Blaise Pascal, "Les deux infinis" Texte complémentaire
Année scolaire 2018-2019 – Lycée Cassini (Clermont-de-l'Oise)
Niveau première – Première S4
Objet d'étude : écriture poétique et quête du sens, du Moyen-Age à nos jours
Séquence 2 : Alien (1979) de Ridley Scott
Textes complémentaires : Blaise Pascal, Les Pensées, « Les deux infinis »
SYNTHESE
- Une apologie du christianisme destinée au libertin
Les Pensées s'inscrivent dans un projet global d'apologie du christianisme. Une apologie est un éloge, un discours visant à défendre, à justifier et à glorifier quelqu’un ou quelque chose. Pascal n’a jamais eu le temps d’achever son œuvre. Les Pensées sont une collection de fragments.
Pascal s’adresse au libertin, c’est-à-dire à un homme qui ne croit pas en Dieu.
- Humilier l’être humain pour le préparer à l’humilité chrétienne
Pascal veut ruiner la confiance de l’homme en ses propres capacités. Il veut faire connaître à l’homme son impuissance, pour le contraindre à capituler, et pour l’inciter à se convertir. Il faut humilier l’être humain pour le préparer à l’humilité qui est une vertu de la foi chrétienne. Tout le projet de Pascal consiste à préparer le lecteur à recevoir la grâce.
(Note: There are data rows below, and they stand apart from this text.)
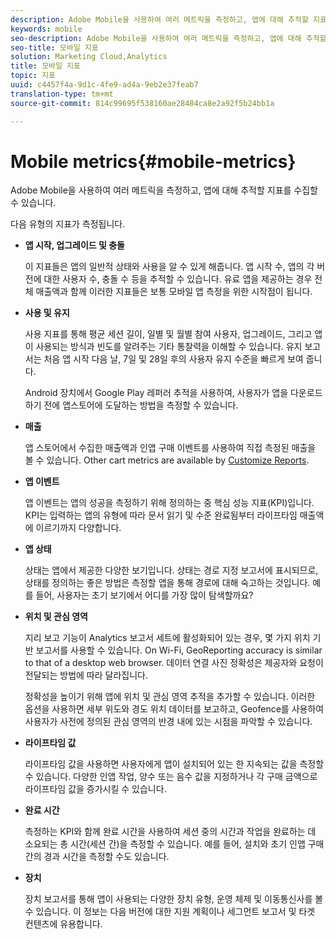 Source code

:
 ```yaml
---
description: Adobe Mobile을 사용하여 여러 메트릭을 측정하고, 앱에 대해 추적할 지표를 수집할 수 있습니다.
keywords: mobile
seo-description: Adobe Mobile을 사용하여 여러 메트릭을 측정하고, 앱에 대해 추적할 지표를 수집할 수 있습니다.
seo-title: 모바일 지표
solution: Marketing Cloud,Analytics
title: 모바일 지표
topic: 지표
uuid: c4457f4a-9d1c-4fe9-ad4a-9eb2e37feab7
translation-type: tm+mt
source-git-commit: 814c99695f538160ae28484ca8e2a92f5b24bb1a

---
```



# Mobile metrics{#mobile-metrics}

Adobe Mobile을 사용하여 여러 메트릭을 측정하고, 앱에 대해 추적할 지표를 수집할 수 있습니다.

다음 유형의 지표가 측정됩니다.

* **앱 시작, 업그레이드 및 충돌**

   이 지표들은 앱의 일반적 상태와 사용을 알 수 있게 해줍니다. 앱 시작 수, 앱의 각 버전에 대한 사용자 수, 충돌 수 등을 추적할 수 있습니다. 유료 앱을 제공하는 경우 전체 매출액과 함께 이러한 지표들은 보통 모바일 앱 측정을 위한 시작점이 됩니다.

* **사용 및 유지**

   사용 지표를 통해 평균 세션 길이, 일별 및 월별 참여 사용자, 업그레이드, 그리고 앱이 사용되는 방식과 빈도를 알려주는 기타 통찰력을 이해할 수 있습니다. 유지 보고서는 처음 앱 시작 다음 날, 7일 및 28일 후의 사용자 유지 수준을 빠르게 보여 줍니다.

   Android 장치에서 Google Play 레퍼러 추적을 사용하여, 사용자가 앱을 다운로드하기 전에 앱스토어에 도달하는 방법을 측정할 수 있습니다.

* **매출**

   앱 스토어에서 수집한 매출액과 인앱 구매 이벤트를 사용하여 직접 측정된 매출을 볼 수 있습니다. Other cart metrics are available by [Customize Reports](/help/using/usage/reports-customize/reports-customize.md).

* **앱 이벤트**

   앱 이벤트는 앱의 성공을 측정하기 위해 정의하는 중 핵심 성능 지표(KPI)입니다. KPI는 입력하는 앱의 유형에 따라 문서 읽기 및 수준 완료됨부터 라이프타임 매출액에 이르기까지 다양합니다.

* **앱 상태**

   상태는 앱에서 제공한 다양한 보기입니다. 상태는 경로 지정 보고서에 표시되므로, 상태를 정의하는 좋은 방법은 측정할 앱을 통해 경로에 대해 숙고하는 것입니다. 예를 들어, 사용자는 초기 보기에서 어디를 가장 많이 탐색할까요?

* **위치 및 관심 영역**

   지리 보고 기능이 Analytics 보고서 세트에 활성화되어 있는 경우, 몇 가지 위치 기반 보고서를 사용할 수 있습니다. On Wi-Fi, GeoReporting accuracy is similar to that of a desktop web browser. 데이터 연결 사진 정확성은 제공자와 요청이 전달되는 방법에 따라 달라집니다.

   정확성을 높이기 위해 앱에 위치 및 관심 영역 추적을 추가할 수 있습니다. 이러한 옵션을 사용하면 세부 위도와 경도 위치 데이터를 보고하고, Geofence를 사용하여 사용자가 사전에 정의된 관심 영역의 반경 내에 있는 시점을 파악할 수 있습니다.

* **라이프타임 값**

   라이프타임 값을 사용하면 사용자에게 앱이 설치되어 있는 한 지속되는 값을 측정할 수 있습니다. 다양한 인앱 작업, 양수 또는 음수 값을 지정하거나 각 구매 금액으로 라이프타임 값을 증가시킬 수 있습니다.

* **완료 시간**

   측정하는 KPI와 함께 완료 시간을 사용하여 세션 중의 시간과 작업을 완료하는 데 소요되는 총 시간(세션 간)을 측정할 수 있습니다. 예를 들어, 설치와 초기 인앱 구매 간의 경과 시간을 측정할 수도 있습니다.

* **장치**

   장치 보고서를 통해 앱이 사용되는 다양한 장치 유형, 운영 체제 및 이동통신사를 볼 수 있습니다. 이 정보는 다음 버전에 대한 지원 계획이나 세그먼트 보고서 및 타겟 컨텐츠에 유용합니다.
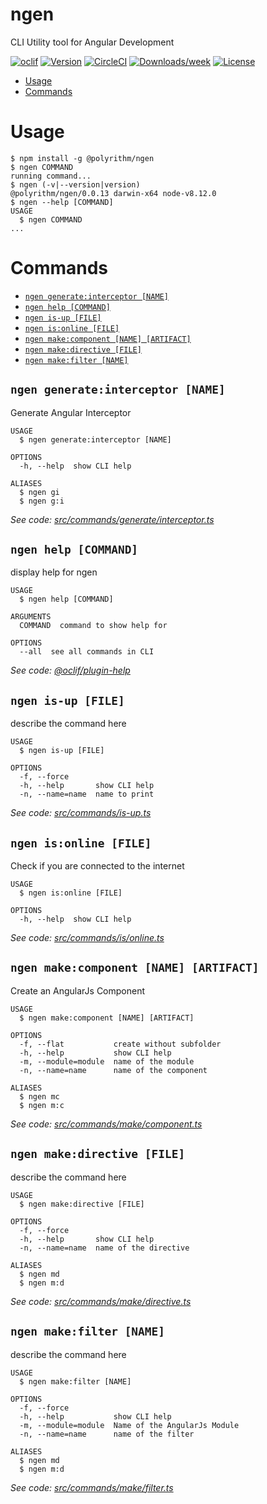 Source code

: ngen
====

CLI Utility tool for Angular Development

[![oclif](https://img.shields.io/badge/cli-oclif-brightgreen.svg)](https://oclif.io)
[![Version](https://img.shields.io/npm/v/ngen.svg)](https://npmjs.org/package/ngen)
[![CircleCI](https://circleci.com/gh/Polyrithm/ngen/tree/master.svg?style=shield)](https://circleci.com/gh/Polyrithm/ngen/tree/master)
[![Downloads/week](https://img.shields.io/npm/dw/ngen.svg)](https://npmjs.org/package/ngen)
[![License](https://img.shields.io/npm/l/ngen.svg)](https://github.com/Polyrithm/ngen/blob/master/package.json)

<!-- toc -->
* [Usage](#usage)
* [Commands](#commands)
<!-- tocstop -->
# Usage
<!-- usage -->
```sh-session
$ npm install -g @polyrithm/ngen
$ ngen COMMAND
running command...
$ ngen (-v|--version|version)
@polyrithm/ngen/0.0.13 darwin-x64 node-v8.12.0
$ ngen --help [COMMAND]
USAGE
  $ ngen COMMAND
...
```
<!-- usagestop -->
# Commands
<!-- commands -->
* [`ngen generate:interceptor [NAME]`](#ngen-generateinterceptor-name)
* [`ngen help [COMMAND]`](#ngen-help-command)
* [`ngen is-up [FILE]`](#ngen-is-up-file)
* [`ngen is:online [FILE]`](#ngen-isonline-file)
* [`ngen make:component [NAME] [ARTIFACT]`](#ngen-makecomponent-name-artifact)
* [`ngen make:directive [FILE]`](#ngen-makedirective-file)
* [`ngen make:filter [NAME]`](#ngen-makefilter-name)

## `ngen generate:interceptor [NAME]`

Generate Angular Interceptor

```
USAGE
  $ ngen generate:interceptor [NAME]

OPTIONS
  -h, --help  show CLI help

ALIASES
  $ ngen gi
  $ ngen g:i
```

_See code: [src/commands/generate/interceptor.ts](https://github.com/Polyrithm/ngen/blob/v0.0.13/src/commands/generate/interceptor.ts)_

## `ngen help [COMMAND]`

display help for ngen

```
USAGE
  $ ngen help [COMMAND]

ARGUMENTS
  COMMAND  command to show help for

OPTIONS
  --all  see all commands in CLI
```

_See code: [@oclif/plugin-help](https://github.com/oclif/plugin-help/blob/v2.1.3/src/commands/help.ts)_

## `ngen is-up [FILE]`

describe the command here

```
USAGE
  $ ngen is-up [FILE]

OPTIONS
  -f, --force
  -h, --help       show CLI help
  -n, --name=name  name to print
```

_See code: [src/commands/is-up.ts](https://github.com/Polyrithm/ngen/blob/v0.0.13/src/commands/is-up.ts)_

## `ngen is:online [FILE]`

Check if you are connected to the internet

```
USAGE
  $ ngen is:online [FILE]

OPTIONS
  -h, --help  show CLI help
```

_See code: [src/commands/is/online.ts](https://github.com/Polyrithm/ngen/blob/v0.0.13/src/commands/is/online.ts)_

## `ngen make:component [NAME] [ARTIFACT]`

Create an AngularJs Component

```
USAGE
  $ ngen make:component [NAME] [ARTIFACT]

OPTIONS
  -f, --flat           create without subfolder
  -h, --help           show CLI help
  -m, --module=module  name of the module
  -n, --name=name      name of the component

ALIASES
  $ ngen mc
  $ ngen m:c
```

_See code: [src/commands/make/component.ts](https://github.com/Polyrithm/ngen/blob/v0.0.13/src/commands/make/component.ts)_

## `ngen make:directive [FILE]`

describe the command here

```
USAGE
  $ ngen make:directive [FILE]

OPTIONS
  -f, --force
  -h, --help       show CLI help
  -n, --name=name  name of the directive

ALIASES
  $ ngen md
  $ ngen m:d
```

_See code: [src/commands/make/directive.ts](https://github.com/Polyrithm/ngen/blob/v0.0.13/src/commands/make/directive.ts)_

## `ngen make:filter [NAME]`

describe the command here

```
USAGE
  $ ngen make:filter [NAME]

OPTIONS
  -f, --force
  -h, --help           show CLI help
  -m, --module=module  Name of the AngularJs Module
  -n, --name=name      name of the filter

ALIASES
  $ ngen md
  $ ngen m:d
```

_See code: [src/commands/make/filter.ts](https://github.com/Polyrithm/ngen/blob/v0.0.13/src/commands/make/filter.ts)_
<!-- commandsstop -->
Pascal a conscience qu'il ne peut pas convertir son lecteur ; mais il peut le persuader qu'il n'est pas absurde de croire et il peut le préparer à une éventuelle descente de la grâce.
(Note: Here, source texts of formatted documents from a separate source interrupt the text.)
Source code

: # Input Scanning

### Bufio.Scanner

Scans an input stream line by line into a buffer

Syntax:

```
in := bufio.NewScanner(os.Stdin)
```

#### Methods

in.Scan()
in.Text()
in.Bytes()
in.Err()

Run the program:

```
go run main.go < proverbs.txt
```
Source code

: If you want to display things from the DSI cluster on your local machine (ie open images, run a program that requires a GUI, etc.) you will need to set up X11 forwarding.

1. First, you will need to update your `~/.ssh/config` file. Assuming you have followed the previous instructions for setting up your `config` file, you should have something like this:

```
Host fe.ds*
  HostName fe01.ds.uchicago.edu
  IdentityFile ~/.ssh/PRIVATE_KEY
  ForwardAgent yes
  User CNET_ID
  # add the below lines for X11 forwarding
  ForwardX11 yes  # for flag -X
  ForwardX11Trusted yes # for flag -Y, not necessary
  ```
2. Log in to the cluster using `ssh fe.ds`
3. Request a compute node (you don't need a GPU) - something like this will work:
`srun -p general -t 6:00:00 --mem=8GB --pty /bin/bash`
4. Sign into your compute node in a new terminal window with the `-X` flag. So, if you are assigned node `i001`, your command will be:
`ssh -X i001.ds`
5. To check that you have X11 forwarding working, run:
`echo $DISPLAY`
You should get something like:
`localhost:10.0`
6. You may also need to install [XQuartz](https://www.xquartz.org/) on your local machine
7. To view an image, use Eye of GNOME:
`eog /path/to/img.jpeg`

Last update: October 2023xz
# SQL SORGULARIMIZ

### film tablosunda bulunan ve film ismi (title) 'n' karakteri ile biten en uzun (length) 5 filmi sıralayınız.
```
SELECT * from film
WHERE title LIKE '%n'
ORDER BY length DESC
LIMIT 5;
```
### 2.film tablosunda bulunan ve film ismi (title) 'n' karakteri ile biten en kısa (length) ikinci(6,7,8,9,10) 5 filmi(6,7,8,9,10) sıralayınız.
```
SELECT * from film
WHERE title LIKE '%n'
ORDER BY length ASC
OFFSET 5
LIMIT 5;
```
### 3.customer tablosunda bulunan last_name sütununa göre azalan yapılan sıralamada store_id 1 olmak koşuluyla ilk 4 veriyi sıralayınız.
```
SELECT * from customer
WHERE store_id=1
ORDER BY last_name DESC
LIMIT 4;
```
- Convaincre et persuader pour bouleverser le lecteur grâce à une rhétorique incandescente
Pascal adopte pour cela une double stratégie : il cherche d’abord à convaincre son lecteur par un raisonnement rigoureux, à l’aide de démonstrations ; mais il cherche aussi à séduire le lecteur, à l’émouvoir, voire à le bouleverser en lui donnant le vertige. Il veut étourdir son lecteur. Pascal étourdit le libertin en soulignant le paradoxe : l'homme est à la fois grand et misérable : il est grand face au « néant », au microcosme, et misérable face à l’univers, le macrocosme. Mais ces deux univers sont deux infinis entre lesquels l’être humain se trouve.
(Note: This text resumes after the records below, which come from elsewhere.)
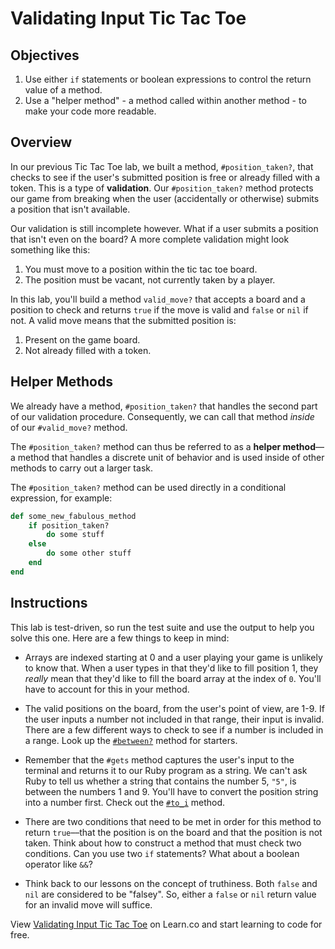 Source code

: # Validating Input Tic Tac Toe

## Objectives

1. Use either `if` statements or boolean expressions to control the return value of a method.
2. Use a "helper method" - a method called within another method - to make your code more readable.


## Overview

In our previous Tic Tac Toe lab, we built a method, `#position_taken?`, that checks to see if the user's submitted position is free or already filled with a token. This is a type of **validation**. Our `#position_taken?` method protects our game from breaking when the user (accidentally or otherwise) submits a position that isn't available.

Our validation is still incomplete however. What if a user submits a position that isn't even on the board? A more complete validation might look something like this:

1. You must move to a position within the tic tac toe board.
2. The position must be vacant, not currently taken by a player.

In this lab, you'll build a method `valid_move?` that accepts a board and a position to check and returns `true` if the move is valid and `false` or `nil` if not. A valid move means that the submitted position is:

1. Present on the game board.
2. Not already filled with a token.

## Helper Methods

We already have a method, `#position_taken?` that handles the second part of our validation procedure. Consequently, we can call that method *inside* of our `#valid_move?` method.

The `#position_taken?` method can thus be referred to as a **helper method**––a method that handles a discrete unit of behavior and is used inside of other methods to carry out a larger task.

The `#position_taken?` method can be used directly in a conditional expression, for example:

```ruby
def some_new_fabulous_method
	if position_taken?
		do some stuff
	else
		do some other stuff
	end
end
```

## Instructions

This lab is test-driven, so run the test suite and use the output to help you solve this one. Here are a few things to keep in mind:

* Arrays are indexed starting at 0 and a user playing your game is unlikely to know that. When a user types in that they'd like to fill position 1, they *really* mean that they'd like to fill the board array at the index of `0`. You'll have to account for this in your method.

* The valid positions on the board, from the user's point of view, are 1-9. If the user inputs a number not included in that range, their input is invalid. There are a few different ways to check to see if a number is included in a range. Look up the [`#between?`](http://ruby-doc.org/core-2.2.3/Comparable.html#method-i-between-3F) method for starters.

* Remember that the `#gets` method captures the user's input to the terminal and returns it to our Ruby program as a string. We can't ask Ruby to tell us whether a string that contains the number 5, `"5"`, is between the numbers 1 and 9. You'll have to convert the position string into a number first. Check out the [`#to_i`](http://ruby-doc.org/core-2.0.0/String.html#method-i-to_i) method.

* There are two conditions that need to be met in order for this method to return `true`––that the position is on the board and that the position is not taken. Think about how to construct a method that must check two conditions. Can you use two `if` statements? What about a boolean operator like `&&`?

* Think back to our lessons on the concept of truthiness. Both `false` and `nil` are considered to be "falsey". So, either a `false` or `nil` return value for an invalid move will suffice.

<p data-visibility='hidden'>View <a href='https://learn.co/lessons/ttt-7-valid-move' title='Validating Input Tic Tac Toe'>Validating Input Tic Tac Toe</a> on Learn.co and start learning to code for free.</p>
Pascal utilise à la fois les outils pour convaincre et les techniques pour persuader. Comme l’imagination chez l’être humain est infinie, à la différence de la raison, il faut non seulement utiliser des arguments rationnels, mais encore utiliser les sentiments et les émotions du lecteur. Vers la fin du texte, Pascal ne cherche plus à convaincre son lecteur : il cherche avant tout à embraser son cœur. D’où une rhétorique incandescente qui permet d’imaginer un être humain perdu entre deux infinis, enfermé dans l’infini, comme les héros du film Alien :
- L’injonction au subjonctif présent : « Que l’homme contemple…qu’il éloigne…qu’il regarde…que la terre lui paraisse…qu’il s’étonne »
- L’accumulation
- Le parallélisme anaphorique à travers la répétition de «que » : cela permet d’interpeler le lecteur qui se sent secoué en quelque sorte par l’auteur qui démontre et montre l’infinité de l’univers et la disproportion entre l’univers et l’être humain. Cela permet aussi de donner au texte la force d’une prière. Cela fait penser à une formule sacrée pour renforcer la méditation du lecteur.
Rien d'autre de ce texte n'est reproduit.